**PROBLEM:** For this exercise, return only the lines in the records below from the one holding "di tensione e" through the one holding "P(\ominus_1\,\oplus_2\,|\,\phi_1\,,\; \phi_2\,,\; [0,2\pi]\,,\;", including both, exactly as they appear and without pictures.

**TASK INPUT:**
=-=-=

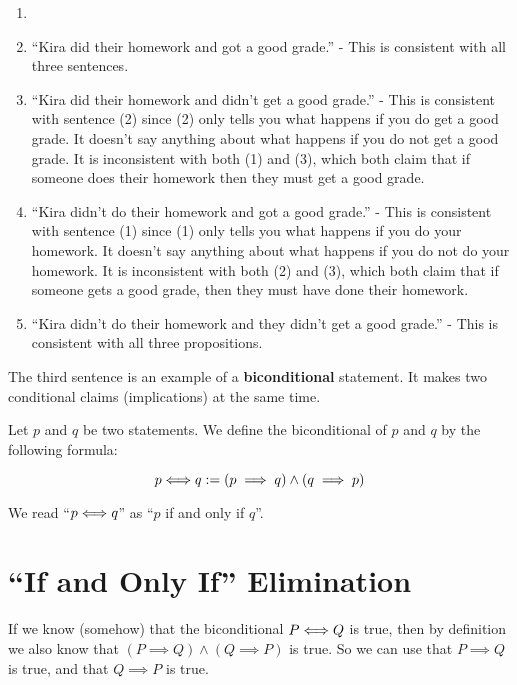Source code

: \begin{solutions}
	\begin{enumerate}
		\item[] \mbox{}
		\renewcommand{\theenumi}{\alph{enumi}}
		\item ``Kira did their homework and got a good grade.'' - This is consistent with all three sentences.
		\item ``Kira did their homework and didn't get a good grade.'' - This is consistent with sentence (2) since (2) only tells you what happens if you do get a good grade.  It doesn't say anything about what happens if you do not get a good grade.  It is inconsistent with both (1) and (3), which both claim that if someone does their homework then they must get a good grade.
		\item ``Kira didn't do their homework and got a good grade.'' - This is consistent with sentence (1) since (1) only tells you what happens if you do your homework.  It doesn't say anything about what happens if you do not do your homework. It is inconsistent with both (2) and (3), which both claim that if someone gets a good grade, then they must have done their homework.
		\item ``Kira didn't do their homework and they didn't get a good grade.''  - This is consistent with all three propositions.
	\end{enumerate}
\end{solutions}

The third sentence is an example of a \textbf{biconditional} statement.  It makes two conditional claims  (implications) at the same time. 

\begin{definition}
	Let $p$ and $q$ be two statements.  We define the biconditional of $p$ and $q$ by the following formula:
	
	\[
	p \Longleftrightarrow q := (p \implies q) \wedge (q \implies p)
	\]
	
	We read ``$p \Longleftrightarrow q$'' as ``$p$ if and only if $q$''.
\end{definition}

\section{``If and Only If'' Elimination} 

If we know (somehow) that the biconditional $P \Longleftrightarrow Q$ is true, then by definition we also know that $(P \implies Q) \wedge (Q \implies P)$ is true.  So we can use that $P \implies Q$ is true, and that $Q \implies P$ is true.  


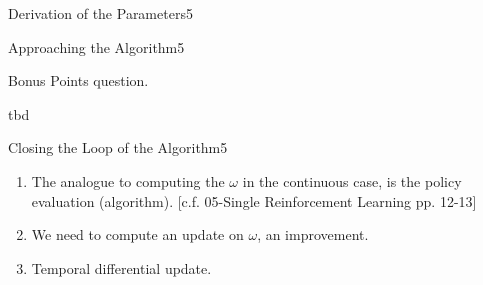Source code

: \begin{questions}
\begin{question}{Derivation of the Parameters}{5}
	\begin{answer}
	\end{answer}
\end{question}

\begin{question}{Approaching the Algorithm}{5}
	
	Bonus Points question.
	\begin{answer}
		
		tbd
	\end{answer}
\end{question}


\begin{question}{Closing the Loop of the Algorithm}{5}
	
	\begin{answer}
		\begin{enumerate}
			\item	The analogue to computing the $\omega$ in the continuous case, is the policy evaluation (algorithm). [c.f. 05-Single Reinforcement Learning pp. 12-13]
			\item	We need to compute an update on $\omega$, an improvement.
			\item	Temporal differential update.
		\end{enumerate}

	\end{answer}
\end{question}

\end{questions}
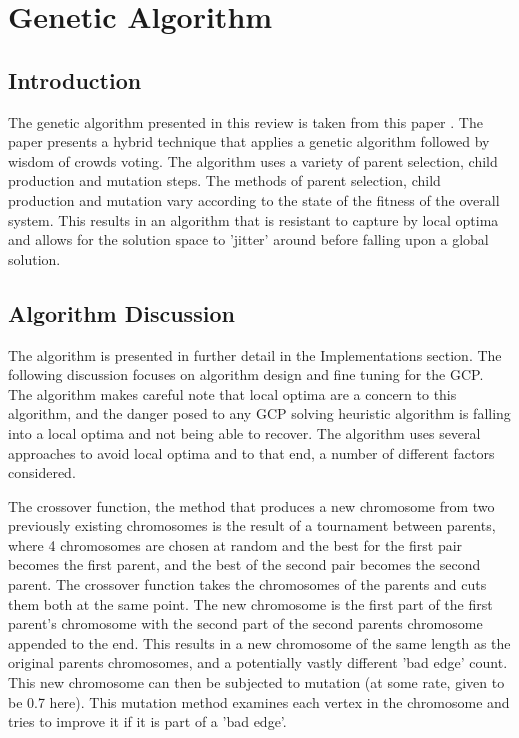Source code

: \section{Genetic Algorithm}
\subsection{Introduction}
The genetic algorithm presented in this review is taken from this paper \cite{bib:GeneticAlg}. The paper presents a hybrid technique that applies a genetic algorithm followed by wisdom of crowds voting. The algorithm uses a variety of parent selection, child production and mutation steps. The methods of parent selection, child production and mutation vary according to the state of the fitness of the overall system. This results in an algorithm that is resistant to capture by local optima and allows for the solution space to 'jitter' around before falling upon a global solution. 

\subsection{Algorithm Discussion}
The algorithm is presented in further detail in the Implementations section. The following discussion focuses on algorithm design and fine tuning for the GCP. The algorithm makes careful note that local optima are a concern to this algorithm, and the danger posed to any GCP solving heuristic algorithm is falling into a local optima and not being able to recover. The algorithm uses several approaches to avoid local optima and to that end, a number of different factors considered. 

The crossover function, the method that produces a new chromosome from two previously existing chromosomes is the result of a tournament between parents, where 4 chromosomes are chosen at random and the best for the first pair becomes the first parent, and the best of the second pair becomes the second parent. The crossover function takes the chromosomes of the parents and cuts them both at the same point. The new chromosome is the first part of the first parent's chromosome with the second part of the second parents chromosome appended to the end. This results in a new chromosome of the same length as the original parents chromosomes, and a potentially vastly different 'bad edge' count. This new chromosome can then be subjected to mutation (at some rate, given to be 0.7 here). This mutation method examines each vertex in the chromosome and tries to improve it if it is part of a 'bad edge'. 

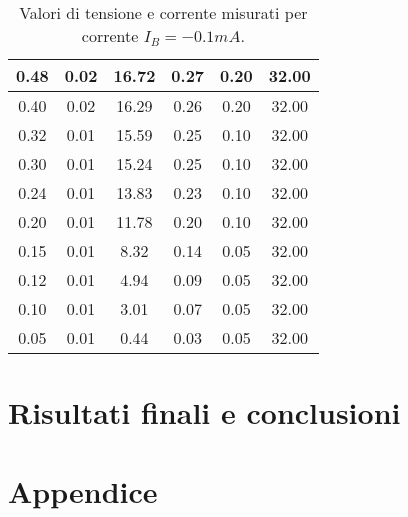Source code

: \documentclass[a4paper, 11pt]{article}
\begin{document}
\begin{table}[!htb]
\begin{tabular}{|c|c|c|c|c|c|}
        \hline 
        0.48 & 0.02 & 16.72 & 0.27 & 0.20 & 32.00 \\
        \hline 
        0.40 & 0.02 & 16.29 & 0.26 & 0.20 & 32.00 \\
        \hline 
        0.32 & 0.01 & 15.59 & 0.25 & 0.10 & 32.00 \\
        \hline 
        0.30 & 0.01 & 15.24 & 0.25 & 0.10 & 32.00 \\
        \hline 
        0.24 & 0.01 & 13.83 & 0.23 & 0.10 & 32.00 \\
        \hline 
        0.20 & 0.01 & 11.78 & 0.20 & 0.10 & 32.00 \\
        \hline 
        0.15 & 0.01 & 8.32 & 0.14 & 0.05 & 32.00 \\
        \hline 
        0.12 & 0.01 & 4.94 & 0.09 &	0.05 & 32.00 \\
        \hline 
        0.10 & 0.01 & 3.01 & 0.07 &	0.05 & 32.00 \\
        \hline 
        0.05 & 0.01 & 0.44 & 0.03 &	0.05 & 32.00 \\
        \hline 
    \end{tabular} 
    \caption{Valori di tensione e corrente misurati per corrente $I_B = -0.1 mA$.}
    \label{tab:-0.1 mA}
\end{table}


\section{Risultati finali e conclusioni}

\section{Appendice}
\end{document}

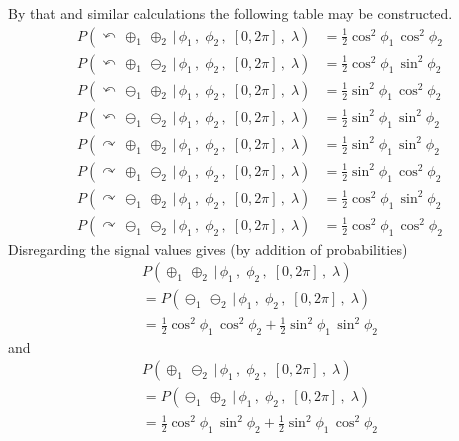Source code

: \documentclass[9pt,technote]{IEEEtran}
\begin{document}
By that and similar calculations the following table may be
constructed.
\begin{align}
  P(\curvearrowleft\,\oplus_1\,\oplus_2\,|\,\phi_1\,,\; \phi_2\,,\; [0,2\pi]\,,\; \lambda) &= \frac{1}{2} \cos^2 \phi_1\, \cos^2 \phi_2 \\
  P(\curvearrowleft\,\oplus_1\,\ominus_2\,|\,\phi_1\,,\; \phi_2\,,\; [0,2\pi]\,,\; \lambda) &= \frac{1}{2} \cos^2 \phi_1\, \sin^2 \phi_2 \\
  P(\curvearrowleft\,\ominus_1\,\oplus_2\,|\,\phi_1\,,\; \phi_2\,,\; [0,2\pi]\,,\; \lambda) &= \frac{1}{2} \sin^2 \phi_1\, \cos^2 \phi_2 \\
  P(\curvearrowleft\,\ominus_1\,\ominus_2\,|\,\phi_1\,,\; \phi_2\,,\; [0,2\pi]\,,\; \lambda) &= \frac{1}{2} \sin^2 \phi_1\, \sin^2 \phi_2 \\
  P(\curvearrowright\,\oplus_1\,\oplus_2\,|\,\phi_1\,,\; \phi_2\,,\; [0,2\pi]\,,\; \lambda) &= \frac{1}{2} \sin^2 \phi_1\, \sin^2 \phi_2 \\
  P(\curvearrowright\,\oplus_1\,\ominus_2\,|\,\phi_1\,,\; \phi_2\,,\; [0,2\pi]\,,\; \lambda) &= \frac{1}{2} \sin^2 \phi_1\, \cos^2 \phi_2 \\
  P(\curvearrowright\,\ominus_1\,\oplus_2\,|\,\phi_1\,,\; \phi_2\,,\; [0,2\pi]\,,\; \lambda) &= \frac{1}{2} \cos^2 \phi_1\, \sin^2 \phi_2 \\
  P(\curvearrowright\,\ominus_1\,\ominus_2\,|\,\phi_1\,,\; \phi_2\,,\; [0,2\pi]\,,\; \lambda) &= \frac{1}{2} \cos^2 \phi_1\, \cos^2 \phi_2
\end{align}
Disregarding the signal values gives (by addition of probabilities)
\begin{multline}
  \label{coscos}
  P(\oplus_1\,\oplus_2\,|\,\phi_1\,,\; \phi_2\,,\; [0,2\pi]\,,\; \lambda) \\
  = P(\ominus_1\,\ominus_2\,|\,\phi_1\,,\; \phi_2\,,\; [0,2\pi]\,,\; \lambda) \\
  = \frac{1}{2} \cos^2 \phi_1\, \cos^2 \phi_2 + \frac{1}{2} \sin^2 \phi_1\, \sin^2 \phi_2
\end{multline}
and
\begin{multline}
  \label{cossin}
  P(\oplus_1\,\ominus_2\,|\,\phi_1\,,\; \phi_2\,,\; [0,2\pi]\,,\; \lambda) \\
  = P(\ominus_1\,\oplus_2\,|\,\phi_1\,,\; \phi_2\,,\; [0,2\pi]\,,\; \lambda) \\
  = \frac{1}{2} \cos^2 \phi_1\, \sin^2 \phi_2 + \frac{1}{2} \sin^2 \phi_1\, \cos^2 \phi_2
\end{multline}
\end{document}
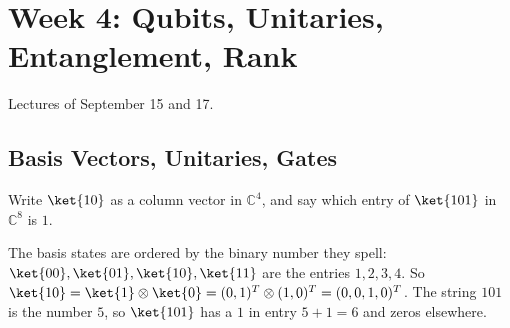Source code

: \section{Week 4: Qubits, Unitaries, Entanglement, Rank}\label{sec:week4}

Lectures of September 15 and 17.

\begin{opentable}
\end{opentable}

\subsection{Basis Vectors, Unitaries, Gates}

\begin{exercisebox}
\begin{pproblem}\label{wp:basis}
    Write $\ket{10}$ as a column vector in $\mathbb{C}^4$, and say which entry of $\ket{101}$ in
    $\mathbb{C}^8$ is $1$.
\end{pproblem}
\tcblower
\begin{wsolution}
    The basis states are ordered by the binary number they spell: $\ket{00}, \ket{01}, \ket{10},
    \ket{11}$ are the entries $1, 2, 3, 4$. So
    $\ket{10} = \ket{1} \otimes \ket{0} = (0, 1)^T \otimes (1, 0)^T = (0, 0, 1, 0)^T$. The string
    $101$ is the number $5$, so $\ket{101}$ has a $1$ in entry $5 + 1 = 6$ and zeros elsewhere.
\end{wsolution}
\end{exercisebox}


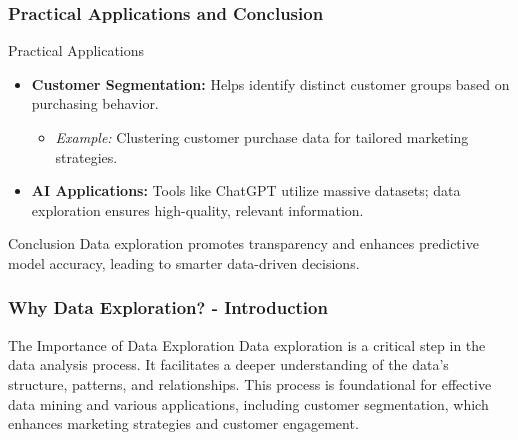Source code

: \documentclass[aspectratio=169]{beamer}
\begin{document}
\begin{frame}[fragile]
    \frametitle{Practical Applications and Conclusion}
    \begin{block}{Practical Applications}
        \begin{itemize}
            \item \textbf{Customer Segmentation:} Helps identify distinct customer groups based on purchasing behavior.
                \begin{itemize}
                    \item \textit{Example:} Clustering customer purchase data for tailored marketing strategies.
                \end{itemize}
            \item \textbf{AI Applications:} Tools like ChatGPT utilize massive datasets; data exploration ensures high-quality, relevant information.
        \end{itemize}
    \end{block}
    \begin{block}{Conclusion}
        Data exploration promotes transparency and enhances predictive model accuracy, leading to smarter data-driven decisions.
    \end{block}
\end{frame}

\begin{frame}[fragile]
    \frametitle{Why Data Exploration? - Introduction}
    \begin{block}{The Importance of Data Exploration}
        Data exploration is a critical step in the data analysis process. It facilitates a deeper understanding of the data's structure, patterns, and relationships. This process is foundational for effective data mining and various applications, including customer segmentation, which enhances marketing strategies and customer engagement.
    \end{block}
\end{frame}
\end{document}
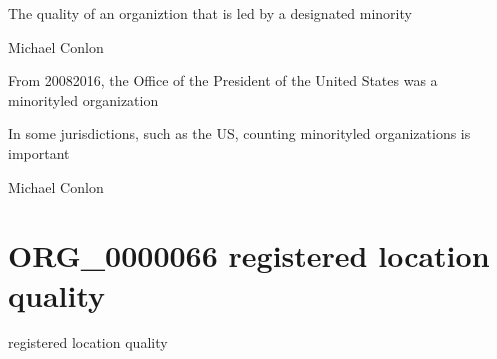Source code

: \documentclass[letterpaper,10pt,english]{sphinxmanual}
\begin{document}
\begin{sphinxShadowBox}

\sphinxAtStartPar
The quality of an organiztion that is led by a designated minority
\end{sphinxShadowBox}

\begin{sphinxShadowBox}

\sphinxAtStartPar
Michael Conlon 
\end{sphinxShadowBox}

\begin{sphinxShadowBox}

\sphinxAtStartPar
From 2008\sphinxhyphen{}2016, the Office of the President of the United States was a minority\sphinxhyphen{}led organization
\end{sphinxShadowBox}

\begin{sphinxShadowBox}

\sphinxAtStartPar
In some jurisdictions, such as the US, counting minority\sphinxhyphen{}led organizations is important
\end{sphinxShadowBox}

\begin{sphinxShadowBox}

\sphinxAtStartPar
Michael Conlon 
\end{sphinxShadowBox}
\begin{quote}
\label{\detokenize{doc-ORG_0000066:org-0000066}}\label{\detokenize{doc-ORG_0000066:registered-location-quality}}\label{\detokenize{doc-ORG_0000066:org-0000066}}
\ignorespaces \end{quote}


\section{ORG\_0000066 \sphinxhyphen{} registered location quality}
\label{\detokenize{doc-ORG_0000066:org-0000066-registered-location-quality}}\label{\detokenize{doc-ORG_0000066:index-0}}\label{\detokenize{doc-ORG_0000066::doc}}
\begin{sphinxShadowBox}

\sphinxAtStartPar
registered location quality
\end{sphinxShadowBox}
\end{document}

=-=-=

**ANSWER SPACE:**
    \caption{Valori di tensione e corrente misurati per corrente $I_B = -0.1 mA$.}
    \label{tab:-0.1 mA}
\end{table}


\section{Risultati finali e conclusioni}

\section{Appendice}
\end{document}

Source code

: \documentclass[9pt,technote]{IEEEtran}
\begin{document}
By that and similar calculations the following table may be
constructed.
\begin{align}
  P(\curvearrowleft\,\oplus_1\,\oplus_2\,|\,\phi_1\,,\; \phi_2\,,\; [0,2\pi]\,,\; \lambda) &= \frac{1}{2} \cos^2 \phi_1\, \cos^2 \phi_2 \\
  P(\curvearrowleft\,\oplus_1\,\ominus_2\,|\,\phi_1\,,\; \phi_2\,,\; [0,2\pi]\,,\; \lambda) &= \frac{1}{2} \cos^2 \phi_1\, \sin^2 \phi_2 \\
  P(\curvearrowleft\,\ominus_1\,\oplus_2\,|\,\phi_1\,,\; \phi_2\,,\; [0,2\pi]\,,\; \lambda) &= \frac{1}{2} \sin^2 \phi_1\, \cos^2 \phi_2 \\
  P(\curvearrowleft\,\ominus_1\,\ominus_2\,|\,\phi_1\,,\; \phi_2\,,\; [0,2\pi]\,,\; \lambda) &= \frac{1}{2} \sin^2 \phi_1\, \sin^2 \phi_2 \\
  P(\curvearrowright\,\oplus_1\,\oplus_2\,|\,\phi_1\,,\; \phi_2\,,\; [0,2\pi]\,,\; \lambda) &= \frac{1}{2} \sin^2 \phi_1\, \sin^2 \phi_2 \\
  P(\curvearrowright\,\oplus_1\,\ominus_2\,|\,\phi_1\,,\; \phi_2\,,\; [0,2\pi]\,,\; \lambda) &= \frac{1}{2} \sin^2 \phi_1\, \cos^2 \phi_2 \\
  P(\curvearrowright\,\ominus_1\,\oplus_2\,|\,\phi_1\,,\; \phi_2\,,\; [0,2\pi]\,,\; \lambda) &= \frac{1}{2} \cos^2 \phi_1\, \sin^2 \phi_2 \\
  P(\curvearrowright\,\ominus_1\,\ominus_2\,|\,\phi_1\,,\; \phi_2\,,\; [0,2\pi]\,,\; \lambda) &= \frac{1}{2} \cos^2 \phi_1\, \cos^2 \phi_2
\end{align}
Disregarding the signal values gives (by addition of probabilities)
\begin{multline}
  \label{coscos}
  P(\oplus_1\,\oplus_2\,|\,\phi_1\,,\; \phi_2\,,\; [0,2\pi]\,,\; \lambda) \\
  = P(\ominus_1\,\ominus_2\,|\,\phi_1\,,\; \phi_2\,,\; [0,2\pi]\,,\; \lambda) \\
  = \frac{1}{2} \cos^2 \phi_1\, \cos^2 \phi_2 + \frac{1}{2} \sin^2 \phi_1\, \sin^2 \phi_2
\end{multline}
and
\begin{multline}
  \label{cossin}
  P(\oplus_1\,\ominus_2\,|\,\phi_1\,,\; \phi_2\,,\; [0,2\pi]\,,\; \lambda) \\
  = P(\ominus_1\,\oplus_2\,|\,\phi_1\,,\; \phi_2\,,\; [0,2\pi]\,,\; \lambda) \\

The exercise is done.